> Most prominently, we used it during our Olympics coverage to monitor the results of the API we built and let us know if the data ingestion pipeline ever grew stale. To do that, we set up a pipeline
I always liked the Yahoo Pipes concept... but it didn' seem take off... and I personally found it too limited for everything I tried to do with it. Perhaps it's just another case of the old "visual programming language" is harder than it looks.
I hope Huginn does better. I like their copywriting "You always know who has your data. You do."
Agreed. I did a multipart Yahoo Pipes project to find my current apartment. It grabbed info from two sites, tossed out the uninteresting ones, filtered it a bit, then texted me if a new apartment in my price/location range appeared.
Very useful, if a little awkward. The Huginn project sounds like a great alternative!
It's hard to tell -- I tweaked it quite a bit, and rewrote it from scratch 2-3x. I'd say 4-10 hours.
Was it worth it? As a programmer, no. I'm very familiar with scraping (raw) web/RSS feeds for data, then processing it. I was hoping Pipes would have enough intelligence, so that I could subscribe to (cooked) data sources, then split and refine the results.
In practice, Pipes worked, but the data always required further post-processing, which was awkward to do in Pipes. You have to be a dev to understand what your system is doing, but you don't have easy access to all the standard dev things.
I look forward to seeing Pipes take off, or another technology (Huginn? Ifttt?) replace it. It was a lot of fun to wire things up graphically then for example get a text when someone's RSS feed changed.
You have to be a dev to understand what your system is doing, but you don't have
easy access to all the standard dev things.
Interesting, this mismatch may be a good description of the problem of visual languages.
Curious: what do you think is the minimal subset of unix tools to do this? i.e. instead of pretending the problem is simpler than it is, accept the complexity, but minimize it.
I'm thinking of a tool like "jq" (sed for json) for json data sources... but I don't think its raw-text manipulation is up to the task (and of course you need tools to monitor the feeds etc).
Python :-) there are libraries specifically for parsing malformed html. I'm happy using Unix tools for scraping and parsing, but you run into a brick wall rather quickly. Python is more reliable, flexible, and easier to integrate.
They're all quite simple. The most complex one uses the "parse location into lat/long" Pipes feature to automatically find me jobs in the Los Angeles area.

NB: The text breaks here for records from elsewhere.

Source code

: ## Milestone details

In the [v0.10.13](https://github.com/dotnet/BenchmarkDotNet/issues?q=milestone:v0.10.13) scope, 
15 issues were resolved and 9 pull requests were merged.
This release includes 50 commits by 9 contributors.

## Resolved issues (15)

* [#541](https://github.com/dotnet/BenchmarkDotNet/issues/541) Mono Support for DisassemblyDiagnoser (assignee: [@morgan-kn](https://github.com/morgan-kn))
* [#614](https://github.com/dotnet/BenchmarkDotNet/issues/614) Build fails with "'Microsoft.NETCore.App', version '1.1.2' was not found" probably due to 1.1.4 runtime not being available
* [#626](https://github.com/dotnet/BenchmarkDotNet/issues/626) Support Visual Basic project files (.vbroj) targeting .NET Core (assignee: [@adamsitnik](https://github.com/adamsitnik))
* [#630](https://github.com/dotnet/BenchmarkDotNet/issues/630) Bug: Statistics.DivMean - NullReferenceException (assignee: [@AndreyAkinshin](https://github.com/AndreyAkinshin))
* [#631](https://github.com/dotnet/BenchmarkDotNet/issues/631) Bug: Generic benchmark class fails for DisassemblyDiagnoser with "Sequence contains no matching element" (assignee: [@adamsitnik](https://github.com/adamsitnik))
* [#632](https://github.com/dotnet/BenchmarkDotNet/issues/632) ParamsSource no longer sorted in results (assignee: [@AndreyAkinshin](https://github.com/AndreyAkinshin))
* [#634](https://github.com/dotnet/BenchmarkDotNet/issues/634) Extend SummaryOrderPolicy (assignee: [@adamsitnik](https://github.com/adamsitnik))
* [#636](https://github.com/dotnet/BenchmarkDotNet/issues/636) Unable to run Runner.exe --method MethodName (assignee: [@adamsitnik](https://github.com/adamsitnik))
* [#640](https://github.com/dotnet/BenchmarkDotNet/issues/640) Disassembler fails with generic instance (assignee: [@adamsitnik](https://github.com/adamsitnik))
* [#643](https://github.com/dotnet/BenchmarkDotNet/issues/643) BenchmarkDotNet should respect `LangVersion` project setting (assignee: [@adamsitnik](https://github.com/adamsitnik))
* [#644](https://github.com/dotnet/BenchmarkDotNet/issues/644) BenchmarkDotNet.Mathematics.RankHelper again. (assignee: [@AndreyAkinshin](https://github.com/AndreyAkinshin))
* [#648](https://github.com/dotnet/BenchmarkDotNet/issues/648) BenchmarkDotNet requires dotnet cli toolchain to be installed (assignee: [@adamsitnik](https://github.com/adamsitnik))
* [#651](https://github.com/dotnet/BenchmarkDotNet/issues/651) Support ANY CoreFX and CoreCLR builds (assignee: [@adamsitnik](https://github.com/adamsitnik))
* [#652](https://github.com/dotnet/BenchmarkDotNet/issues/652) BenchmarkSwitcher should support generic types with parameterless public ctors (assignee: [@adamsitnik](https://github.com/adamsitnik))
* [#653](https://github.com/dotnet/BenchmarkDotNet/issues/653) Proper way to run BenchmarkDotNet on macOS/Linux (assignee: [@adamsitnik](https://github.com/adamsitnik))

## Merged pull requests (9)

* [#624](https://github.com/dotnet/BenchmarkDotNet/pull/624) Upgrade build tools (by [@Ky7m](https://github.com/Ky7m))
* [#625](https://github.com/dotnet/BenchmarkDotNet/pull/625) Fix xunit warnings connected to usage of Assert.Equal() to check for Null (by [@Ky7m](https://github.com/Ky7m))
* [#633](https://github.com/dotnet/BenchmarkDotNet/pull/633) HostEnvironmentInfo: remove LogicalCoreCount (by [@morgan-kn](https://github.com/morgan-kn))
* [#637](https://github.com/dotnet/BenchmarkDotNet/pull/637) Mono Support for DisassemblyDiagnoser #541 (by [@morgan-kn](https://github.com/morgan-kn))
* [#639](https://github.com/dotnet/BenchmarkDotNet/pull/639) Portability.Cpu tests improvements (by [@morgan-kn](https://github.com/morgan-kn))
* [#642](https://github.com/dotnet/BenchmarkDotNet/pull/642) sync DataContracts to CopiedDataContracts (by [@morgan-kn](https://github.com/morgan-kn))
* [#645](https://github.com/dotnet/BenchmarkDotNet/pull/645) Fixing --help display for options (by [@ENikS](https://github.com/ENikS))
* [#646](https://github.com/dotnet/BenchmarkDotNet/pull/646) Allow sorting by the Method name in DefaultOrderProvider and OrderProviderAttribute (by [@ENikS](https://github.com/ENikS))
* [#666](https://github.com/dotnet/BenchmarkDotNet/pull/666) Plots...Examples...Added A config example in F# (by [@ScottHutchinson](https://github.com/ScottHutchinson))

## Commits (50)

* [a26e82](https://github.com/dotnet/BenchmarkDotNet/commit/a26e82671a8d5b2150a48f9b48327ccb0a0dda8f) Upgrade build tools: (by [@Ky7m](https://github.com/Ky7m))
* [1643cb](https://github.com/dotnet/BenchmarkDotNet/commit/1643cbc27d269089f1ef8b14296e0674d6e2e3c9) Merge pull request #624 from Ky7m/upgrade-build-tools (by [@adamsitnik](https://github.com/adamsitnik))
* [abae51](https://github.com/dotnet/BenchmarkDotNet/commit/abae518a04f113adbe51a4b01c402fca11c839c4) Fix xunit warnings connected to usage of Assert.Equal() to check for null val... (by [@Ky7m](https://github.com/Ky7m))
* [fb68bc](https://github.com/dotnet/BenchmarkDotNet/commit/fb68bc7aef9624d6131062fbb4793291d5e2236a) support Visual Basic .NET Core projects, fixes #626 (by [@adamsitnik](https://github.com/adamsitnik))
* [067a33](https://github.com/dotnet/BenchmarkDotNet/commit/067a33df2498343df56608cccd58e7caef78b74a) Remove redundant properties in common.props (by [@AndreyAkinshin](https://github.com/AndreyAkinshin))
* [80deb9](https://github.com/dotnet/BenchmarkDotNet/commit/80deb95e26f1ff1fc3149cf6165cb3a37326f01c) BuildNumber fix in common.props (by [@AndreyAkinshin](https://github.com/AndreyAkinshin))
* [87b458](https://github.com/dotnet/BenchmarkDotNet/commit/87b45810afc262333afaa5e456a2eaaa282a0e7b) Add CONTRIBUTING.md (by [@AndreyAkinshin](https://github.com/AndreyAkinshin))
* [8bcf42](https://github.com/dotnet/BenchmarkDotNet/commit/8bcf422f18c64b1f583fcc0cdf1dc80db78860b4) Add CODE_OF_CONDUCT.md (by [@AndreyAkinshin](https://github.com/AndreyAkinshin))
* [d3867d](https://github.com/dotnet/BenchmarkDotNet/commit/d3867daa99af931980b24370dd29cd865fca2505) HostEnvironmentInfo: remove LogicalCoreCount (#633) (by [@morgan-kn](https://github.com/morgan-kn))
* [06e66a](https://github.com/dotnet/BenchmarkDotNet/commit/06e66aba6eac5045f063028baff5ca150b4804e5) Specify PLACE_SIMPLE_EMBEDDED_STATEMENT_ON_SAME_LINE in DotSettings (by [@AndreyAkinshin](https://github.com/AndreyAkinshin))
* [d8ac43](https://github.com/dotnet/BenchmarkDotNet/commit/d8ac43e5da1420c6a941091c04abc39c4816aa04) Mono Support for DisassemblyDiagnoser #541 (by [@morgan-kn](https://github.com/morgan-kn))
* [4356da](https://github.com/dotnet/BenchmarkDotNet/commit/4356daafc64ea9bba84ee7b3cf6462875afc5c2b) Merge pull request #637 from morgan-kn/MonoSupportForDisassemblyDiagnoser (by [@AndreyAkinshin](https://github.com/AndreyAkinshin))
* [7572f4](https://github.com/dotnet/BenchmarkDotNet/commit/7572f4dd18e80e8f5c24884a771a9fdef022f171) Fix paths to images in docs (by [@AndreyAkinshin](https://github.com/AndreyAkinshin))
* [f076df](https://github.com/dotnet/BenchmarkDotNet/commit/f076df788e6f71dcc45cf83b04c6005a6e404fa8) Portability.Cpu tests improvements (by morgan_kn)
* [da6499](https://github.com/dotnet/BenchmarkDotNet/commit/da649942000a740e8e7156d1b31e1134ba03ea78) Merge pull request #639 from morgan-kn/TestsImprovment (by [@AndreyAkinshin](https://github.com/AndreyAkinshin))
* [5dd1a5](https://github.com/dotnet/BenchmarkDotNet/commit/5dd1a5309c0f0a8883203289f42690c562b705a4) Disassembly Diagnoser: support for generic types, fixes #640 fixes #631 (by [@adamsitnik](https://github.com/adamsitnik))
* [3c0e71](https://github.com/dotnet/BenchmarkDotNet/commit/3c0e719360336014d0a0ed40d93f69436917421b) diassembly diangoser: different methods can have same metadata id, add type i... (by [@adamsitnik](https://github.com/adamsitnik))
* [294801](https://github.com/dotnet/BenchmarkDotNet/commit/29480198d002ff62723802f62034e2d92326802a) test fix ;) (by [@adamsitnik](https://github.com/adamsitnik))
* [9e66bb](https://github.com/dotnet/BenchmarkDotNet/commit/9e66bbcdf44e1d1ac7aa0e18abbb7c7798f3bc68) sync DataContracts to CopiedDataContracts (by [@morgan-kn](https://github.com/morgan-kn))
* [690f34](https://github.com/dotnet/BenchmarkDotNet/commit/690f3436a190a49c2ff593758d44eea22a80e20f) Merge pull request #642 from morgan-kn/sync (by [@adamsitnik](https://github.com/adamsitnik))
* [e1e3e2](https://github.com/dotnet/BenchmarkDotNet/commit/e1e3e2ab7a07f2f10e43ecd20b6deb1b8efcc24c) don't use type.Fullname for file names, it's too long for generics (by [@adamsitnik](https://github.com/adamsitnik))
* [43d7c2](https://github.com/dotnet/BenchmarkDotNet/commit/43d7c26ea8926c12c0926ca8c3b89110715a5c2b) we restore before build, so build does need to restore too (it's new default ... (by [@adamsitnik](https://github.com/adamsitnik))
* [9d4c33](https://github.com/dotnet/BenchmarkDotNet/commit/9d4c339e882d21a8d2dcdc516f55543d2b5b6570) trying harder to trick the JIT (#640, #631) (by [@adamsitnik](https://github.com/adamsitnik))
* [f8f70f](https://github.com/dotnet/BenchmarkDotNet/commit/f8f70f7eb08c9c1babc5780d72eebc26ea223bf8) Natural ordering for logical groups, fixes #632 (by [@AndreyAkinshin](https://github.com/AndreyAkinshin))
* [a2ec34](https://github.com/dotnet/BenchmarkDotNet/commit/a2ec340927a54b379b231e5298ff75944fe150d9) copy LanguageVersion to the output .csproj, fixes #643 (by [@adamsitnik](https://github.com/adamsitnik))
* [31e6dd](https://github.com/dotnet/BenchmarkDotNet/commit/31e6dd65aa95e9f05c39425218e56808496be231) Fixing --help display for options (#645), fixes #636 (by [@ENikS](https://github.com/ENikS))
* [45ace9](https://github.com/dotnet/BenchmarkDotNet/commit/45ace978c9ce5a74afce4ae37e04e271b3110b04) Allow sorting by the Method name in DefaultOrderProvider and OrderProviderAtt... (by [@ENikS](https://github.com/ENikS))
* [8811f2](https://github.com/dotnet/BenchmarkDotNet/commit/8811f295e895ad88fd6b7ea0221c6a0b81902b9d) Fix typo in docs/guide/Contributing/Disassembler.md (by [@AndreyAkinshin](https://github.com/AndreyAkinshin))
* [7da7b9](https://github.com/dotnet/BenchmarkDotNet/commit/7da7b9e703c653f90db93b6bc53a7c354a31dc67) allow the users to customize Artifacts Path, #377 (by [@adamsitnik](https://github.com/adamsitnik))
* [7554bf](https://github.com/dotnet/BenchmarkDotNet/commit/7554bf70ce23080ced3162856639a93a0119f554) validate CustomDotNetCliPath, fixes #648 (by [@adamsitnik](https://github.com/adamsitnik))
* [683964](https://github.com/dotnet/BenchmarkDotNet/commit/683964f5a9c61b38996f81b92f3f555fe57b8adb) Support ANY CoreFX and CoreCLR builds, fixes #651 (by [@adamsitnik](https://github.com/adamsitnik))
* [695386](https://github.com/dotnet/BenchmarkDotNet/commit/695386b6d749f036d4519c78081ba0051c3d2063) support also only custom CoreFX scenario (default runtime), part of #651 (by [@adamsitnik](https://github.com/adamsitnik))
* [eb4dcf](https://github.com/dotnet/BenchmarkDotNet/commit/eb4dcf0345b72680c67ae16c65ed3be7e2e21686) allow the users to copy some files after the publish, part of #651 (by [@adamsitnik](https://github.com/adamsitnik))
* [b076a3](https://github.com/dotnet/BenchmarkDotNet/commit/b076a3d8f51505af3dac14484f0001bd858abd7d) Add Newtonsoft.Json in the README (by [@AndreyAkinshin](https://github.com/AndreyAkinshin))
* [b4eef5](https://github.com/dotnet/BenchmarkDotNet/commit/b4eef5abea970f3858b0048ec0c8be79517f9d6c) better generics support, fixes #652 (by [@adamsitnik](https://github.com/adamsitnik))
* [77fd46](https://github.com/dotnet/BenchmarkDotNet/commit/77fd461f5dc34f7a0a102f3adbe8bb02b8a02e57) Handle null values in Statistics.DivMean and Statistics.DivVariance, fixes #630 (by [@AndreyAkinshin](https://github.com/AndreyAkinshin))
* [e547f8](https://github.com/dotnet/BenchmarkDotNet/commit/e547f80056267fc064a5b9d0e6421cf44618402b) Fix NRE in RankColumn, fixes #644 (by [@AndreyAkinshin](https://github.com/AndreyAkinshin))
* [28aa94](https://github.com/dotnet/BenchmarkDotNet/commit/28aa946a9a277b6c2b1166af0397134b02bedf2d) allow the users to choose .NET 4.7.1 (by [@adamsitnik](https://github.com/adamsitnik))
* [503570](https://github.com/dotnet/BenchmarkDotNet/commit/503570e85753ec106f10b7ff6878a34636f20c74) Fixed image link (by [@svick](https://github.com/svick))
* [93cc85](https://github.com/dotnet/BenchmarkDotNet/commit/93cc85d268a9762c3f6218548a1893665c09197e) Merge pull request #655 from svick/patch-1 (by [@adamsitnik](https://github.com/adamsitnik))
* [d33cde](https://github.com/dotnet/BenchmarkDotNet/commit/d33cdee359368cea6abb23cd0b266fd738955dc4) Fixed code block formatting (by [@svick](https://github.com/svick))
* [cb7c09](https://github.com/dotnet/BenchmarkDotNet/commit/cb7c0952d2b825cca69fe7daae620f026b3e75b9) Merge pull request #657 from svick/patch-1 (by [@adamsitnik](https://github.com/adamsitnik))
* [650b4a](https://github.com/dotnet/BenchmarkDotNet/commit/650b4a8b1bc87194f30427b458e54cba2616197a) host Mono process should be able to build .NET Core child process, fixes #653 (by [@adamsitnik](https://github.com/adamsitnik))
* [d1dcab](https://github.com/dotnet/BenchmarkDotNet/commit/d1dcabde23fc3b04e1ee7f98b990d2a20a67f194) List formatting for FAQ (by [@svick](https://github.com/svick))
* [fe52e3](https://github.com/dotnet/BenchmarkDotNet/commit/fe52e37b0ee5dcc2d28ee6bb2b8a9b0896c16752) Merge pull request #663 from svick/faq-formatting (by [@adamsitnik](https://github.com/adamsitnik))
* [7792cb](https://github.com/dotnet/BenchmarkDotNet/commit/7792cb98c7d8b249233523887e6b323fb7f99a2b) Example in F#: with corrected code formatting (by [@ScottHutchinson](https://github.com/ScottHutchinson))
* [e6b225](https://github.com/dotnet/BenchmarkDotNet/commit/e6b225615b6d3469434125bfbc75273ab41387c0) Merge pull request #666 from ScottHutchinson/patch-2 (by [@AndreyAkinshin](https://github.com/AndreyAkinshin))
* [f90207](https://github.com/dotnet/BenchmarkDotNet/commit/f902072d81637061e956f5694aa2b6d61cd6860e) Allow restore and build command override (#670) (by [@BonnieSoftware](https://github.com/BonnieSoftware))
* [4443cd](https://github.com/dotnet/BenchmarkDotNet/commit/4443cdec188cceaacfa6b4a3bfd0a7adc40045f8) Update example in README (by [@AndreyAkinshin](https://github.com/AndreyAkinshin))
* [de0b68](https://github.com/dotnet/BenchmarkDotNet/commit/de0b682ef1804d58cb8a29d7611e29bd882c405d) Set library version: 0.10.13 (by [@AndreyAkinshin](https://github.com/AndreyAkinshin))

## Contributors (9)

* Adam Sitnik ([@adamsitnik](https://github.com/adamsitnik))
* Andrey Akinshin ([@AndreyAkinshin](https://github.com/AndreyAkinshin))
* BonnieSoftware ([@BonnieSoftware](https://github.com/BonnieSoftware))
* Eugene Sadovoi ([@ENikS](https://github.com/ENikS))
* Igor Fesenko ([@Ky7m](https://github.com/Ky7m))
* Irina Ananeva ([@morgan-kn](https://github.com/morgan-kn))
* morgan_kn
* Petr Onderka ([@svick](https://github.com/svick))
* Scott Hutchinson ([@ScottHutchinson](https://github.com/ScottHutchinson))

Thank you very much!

I don't know, the documentation is excellent. That is certainly one of the best READMEs I have ever seen. The organization of the setup sction of the README is superb. The author of the README clearly thought about the needs of new users as well as seasoned veterans. More projects need to adopt this general format:
# Getting Started
## Quick Start
If you are unsure of our project and just want to play around, you can
get things set up quickly by:
1. Clone this repository and…
2. Do something
3. Do the other thing
If you need more detailed instructions, have no fear. We are not going
to look down on you if you are not an expert. We took the time to write
a setup guide for newcomers: [Novice setup guide][novice-setup-guide].
Everybody has to start somewhere.
## Real Start
Follow these instructions if you wish to deploy your own version or
contribute back to the project. There is nothing we hate more than
README’s that ignore all of the practical concerns related to setting up
a long term installation. Follow these steps and it will be easy for you
to keep up with updates to the project and still retain the all tweaks
you made to suit your idiosyncrasies.
## Odds and Ends
### Optional features
Not everybody needs a XYZ plugin or wants to share their every action
with PQR. You can enable these features by…
### Rare Corner cases
In certain rare circumstances you made need to prevent X or implement Y.
Prevent X by…
If you need to implement Y…
This looks really awesome for managing an office. We're currently automating things using Google scripts and other custom glue to do things like order food, get feedback on lunch and mail people weekly digests activities. Sounds like this could be a great solution for this.
Weekly digests :-) We're about 35 people split in 5 teams. On a weekly basis each team gets a "weekly update" mail containing a google document that gets created off a template doc. The weekly update contains some questions that basically ask the team what they did that week. It's a shared google doc so the team can collaborate to fill it in. Those filled in docs get aggregated into a single PDF and gets sent to everyone on a Monday morning. So everyone stays in the loop with the other teams' progress.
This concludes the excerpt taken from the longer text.